--- Exercise requirements ---
The line with "- **Optional Dependencies:**", the line with "## **Step 2: Installation**", and all lines between them in the material below: return these exactly, and no others.

--- Source material ---
'''

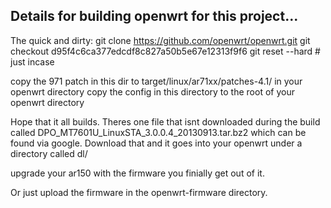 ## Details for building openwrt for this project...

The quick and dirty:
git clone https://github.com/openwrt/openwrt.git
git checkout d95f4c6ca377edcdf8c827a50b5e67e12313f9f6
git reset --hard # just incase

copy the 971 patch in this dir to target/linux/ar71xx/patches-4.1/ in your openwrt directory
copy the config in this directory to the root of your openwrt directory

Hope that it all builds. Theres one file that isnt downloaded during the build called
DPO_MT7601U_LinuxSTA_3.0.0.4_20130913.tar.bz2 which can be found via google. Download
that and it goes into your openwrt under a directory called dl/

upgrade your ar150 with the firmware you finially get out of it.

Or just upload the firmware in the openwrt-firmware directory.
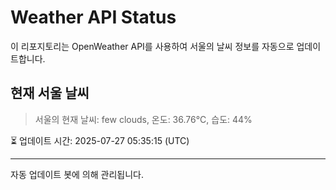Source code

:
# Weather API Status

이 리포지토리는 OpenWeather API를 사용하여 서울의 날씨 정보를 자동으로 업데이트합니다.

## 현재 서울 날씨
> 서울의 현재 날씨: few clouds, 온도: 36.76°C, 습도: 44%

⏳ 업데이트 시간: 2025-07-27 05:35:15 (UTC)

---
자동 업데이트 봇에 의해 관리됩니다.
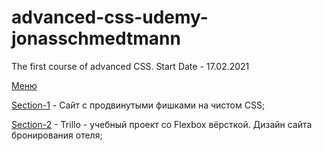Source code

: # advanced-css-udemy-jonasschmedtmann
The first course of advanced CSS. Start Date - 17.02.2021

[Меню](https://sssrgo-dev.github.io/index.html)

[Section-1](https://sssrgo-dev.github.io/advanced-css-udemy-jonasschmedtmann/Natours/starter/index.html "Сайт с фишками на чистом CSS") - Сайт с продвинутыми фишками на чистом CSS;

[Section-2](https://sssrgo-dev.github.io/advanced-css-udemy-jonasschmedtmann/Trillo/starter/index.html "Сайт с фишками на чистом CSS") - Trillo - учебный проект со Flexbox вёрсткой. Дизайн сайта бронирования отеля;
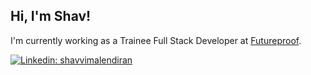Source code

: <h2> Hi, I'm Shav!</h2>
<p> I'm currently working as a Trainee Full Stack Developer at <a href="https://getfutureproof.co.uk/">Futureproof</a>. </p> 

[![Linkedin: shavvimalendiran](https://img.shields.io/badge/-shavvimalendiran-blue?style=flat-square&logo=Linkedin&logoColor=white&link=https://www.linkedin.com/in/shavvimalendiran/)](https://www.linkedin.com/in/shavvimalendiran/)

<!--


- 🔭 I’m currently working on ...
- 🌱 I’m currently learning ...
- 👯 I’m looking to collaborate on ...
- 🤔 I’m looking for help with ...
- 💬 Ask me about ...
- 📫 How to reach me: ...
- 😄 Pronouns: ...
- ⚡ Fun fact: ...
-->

'''
'''

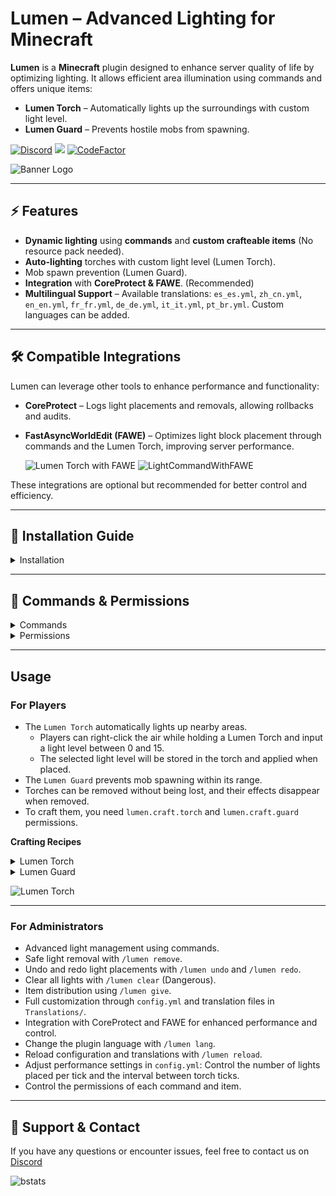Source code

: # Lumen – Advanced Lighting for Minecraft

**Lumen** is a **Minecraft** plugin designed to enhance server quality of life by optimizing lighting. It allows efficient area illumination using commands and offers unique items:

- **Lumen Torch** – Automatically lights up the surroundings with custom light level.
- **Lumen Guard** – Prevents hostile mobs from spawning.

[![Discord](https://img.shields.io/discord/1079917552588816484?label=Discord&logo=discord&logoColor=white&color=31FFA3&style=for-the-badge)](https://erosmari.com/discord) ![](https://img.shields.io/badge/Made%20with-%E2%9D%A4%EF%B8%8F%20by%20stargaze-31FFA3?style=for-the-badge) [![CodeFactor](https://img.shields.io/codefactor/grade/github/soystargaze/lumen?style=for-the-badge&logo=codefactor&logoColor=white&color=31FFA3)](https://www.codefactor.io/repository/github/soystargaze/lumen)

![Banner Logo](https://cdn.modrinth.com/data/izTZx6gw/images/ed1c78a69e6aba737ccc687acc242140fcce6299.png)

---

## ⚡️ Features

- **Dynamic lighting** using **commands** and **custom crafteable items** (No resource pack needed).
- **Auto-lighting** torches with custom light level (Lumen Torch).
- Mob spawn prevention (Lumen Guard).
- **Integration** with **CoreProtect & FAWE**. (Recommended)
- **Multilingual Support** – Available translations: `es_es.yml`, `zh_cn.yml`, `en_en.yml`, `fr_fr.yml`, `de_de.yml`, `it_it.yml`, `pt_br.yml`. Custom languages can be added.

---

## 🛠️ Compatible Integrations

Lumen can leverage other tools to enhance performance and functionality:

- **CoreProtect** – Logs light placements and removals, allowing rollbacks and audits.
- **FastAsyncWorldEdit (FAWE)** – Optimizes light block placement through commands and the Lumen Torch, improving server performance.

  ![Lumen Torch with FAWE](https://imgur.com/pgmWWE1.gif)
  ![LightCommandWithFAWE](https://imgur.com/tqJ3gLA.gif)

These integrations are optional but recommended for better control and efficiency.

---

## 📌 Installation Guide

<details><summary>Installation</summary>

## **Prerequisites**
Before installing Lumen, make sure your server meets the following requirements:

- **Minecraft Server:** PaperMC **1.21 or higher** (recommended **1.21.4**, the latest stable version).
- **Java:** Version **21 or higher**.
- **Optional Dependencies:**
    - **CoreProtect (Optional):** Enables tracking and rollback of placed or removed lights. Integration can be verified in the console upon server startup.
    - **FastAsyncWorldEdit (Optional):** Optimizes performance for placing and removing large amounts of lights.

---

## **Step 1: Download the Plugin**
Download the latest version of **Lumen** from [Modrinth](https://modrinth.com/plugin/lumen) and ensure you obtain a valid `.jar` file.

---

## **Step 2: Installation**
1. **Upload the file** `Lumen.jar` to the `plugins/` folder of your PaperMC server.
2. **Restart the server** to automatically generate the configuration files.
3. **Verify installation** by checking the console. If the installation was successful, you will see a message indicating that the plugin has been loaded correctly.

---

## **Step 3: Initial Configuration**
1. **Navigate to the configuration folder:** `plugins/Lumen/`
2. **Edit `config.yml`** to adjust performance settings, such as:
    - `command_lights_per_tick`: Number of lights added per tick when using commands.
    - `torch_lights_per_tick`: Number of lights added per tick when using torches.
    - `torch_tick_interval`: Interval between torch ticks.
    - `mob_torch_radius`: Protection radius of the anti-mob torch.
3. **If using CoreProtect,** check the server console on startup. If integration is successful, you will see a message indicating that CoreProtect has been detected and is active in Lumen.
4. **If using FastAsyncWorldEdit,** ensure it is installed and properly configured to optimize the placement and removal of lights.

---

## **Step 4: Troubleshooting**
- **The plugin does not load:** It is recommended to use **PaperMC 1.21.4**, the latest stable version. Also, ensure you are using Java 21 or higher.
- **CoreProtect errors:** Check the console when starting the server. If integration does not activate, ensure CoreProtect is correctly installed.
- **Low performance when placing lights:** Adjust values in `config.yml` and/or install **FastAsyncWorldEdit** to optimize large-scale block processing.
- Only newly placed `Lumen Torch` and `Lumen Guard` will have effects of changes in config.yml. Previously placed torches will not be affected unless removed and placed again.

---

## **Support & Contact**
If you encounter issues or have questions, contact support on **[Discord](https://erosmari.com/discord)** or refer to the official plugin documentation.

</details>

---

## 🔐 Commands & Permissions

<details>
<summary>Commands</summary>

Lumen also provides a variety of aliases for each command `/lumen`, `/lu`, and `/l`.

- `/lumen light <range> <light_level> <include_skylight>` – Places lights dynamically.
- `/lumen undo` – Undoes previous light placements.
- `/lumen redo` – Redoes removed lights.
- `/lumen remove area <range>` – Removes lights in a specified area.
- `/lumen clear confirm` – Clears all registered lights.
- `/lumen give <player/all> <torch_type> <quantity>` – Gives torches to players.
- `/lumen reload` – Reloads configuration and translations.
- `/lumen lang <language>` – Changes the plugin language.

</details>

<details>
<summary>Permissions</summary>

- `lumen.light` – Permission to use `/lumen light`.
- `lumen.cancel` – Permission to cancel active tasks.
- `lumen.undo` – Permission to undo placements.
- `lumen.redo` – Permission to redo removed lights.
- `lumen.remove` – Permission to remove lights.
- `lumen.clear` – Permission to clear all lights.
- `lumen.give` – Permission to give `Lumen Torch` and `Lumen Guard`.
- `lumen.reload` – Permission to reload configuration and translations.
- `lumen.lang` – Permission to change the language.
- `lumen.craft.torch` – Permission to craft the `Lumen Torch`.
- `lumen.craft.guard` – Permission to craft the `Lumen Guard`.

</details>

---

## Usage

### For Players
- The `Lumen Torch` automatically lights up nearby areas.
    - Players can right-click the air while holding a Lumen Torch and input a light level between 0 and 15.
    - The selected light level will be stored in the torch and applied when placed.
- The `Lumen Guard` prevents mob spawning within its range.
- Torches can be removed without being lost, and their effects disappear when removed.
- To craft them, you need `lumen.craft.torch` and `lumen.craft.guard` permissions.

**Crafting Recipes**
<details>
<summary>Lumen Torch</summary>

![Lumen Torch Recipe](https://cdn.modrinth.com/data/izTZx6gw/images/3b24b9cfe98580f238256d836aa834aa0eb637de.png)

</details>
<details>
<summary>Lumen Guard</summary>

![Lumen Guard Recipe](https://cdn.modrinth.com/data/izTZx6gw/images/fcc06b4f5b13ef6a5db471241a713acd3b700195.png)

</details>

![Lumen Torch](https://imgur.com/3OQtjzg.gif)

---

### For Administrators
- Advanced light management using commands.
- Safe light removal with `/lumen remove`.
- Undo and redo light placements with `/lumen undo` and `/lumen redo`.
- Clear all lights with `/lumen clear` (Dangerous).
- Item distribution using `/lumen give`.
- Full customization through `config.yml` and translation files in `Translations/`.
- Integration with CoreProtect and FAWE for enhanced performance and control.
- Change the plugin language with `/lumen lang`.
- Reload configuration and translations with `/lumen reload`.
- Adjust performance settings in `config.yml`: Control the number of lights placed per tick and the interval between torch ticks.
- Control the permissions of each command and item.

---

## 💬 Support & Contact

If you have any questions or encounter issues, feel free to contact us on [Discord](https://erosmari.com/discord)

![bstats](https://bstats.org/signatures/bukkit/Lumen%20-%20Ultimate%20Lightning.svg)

'''

--- Response to this exercise ---
- **Optional Dependencies:**
    - **CoreProtect (Optional):** Enables tracking and rollback of placed or removed lights. Integration can be verified in the console upon server startup.
    - **FastAsyncWorldEdit (Optional):** Optimizes performance for placing and removing large amounts of lights.

---

## **Step 1: Download the Plugin**
Download the latest version of **Lumen** from [Modrinth](https://modrinth.com/plugin/lumen) and ensure you obtain a valid `.jar` file.

---

## **Step 2: Installation**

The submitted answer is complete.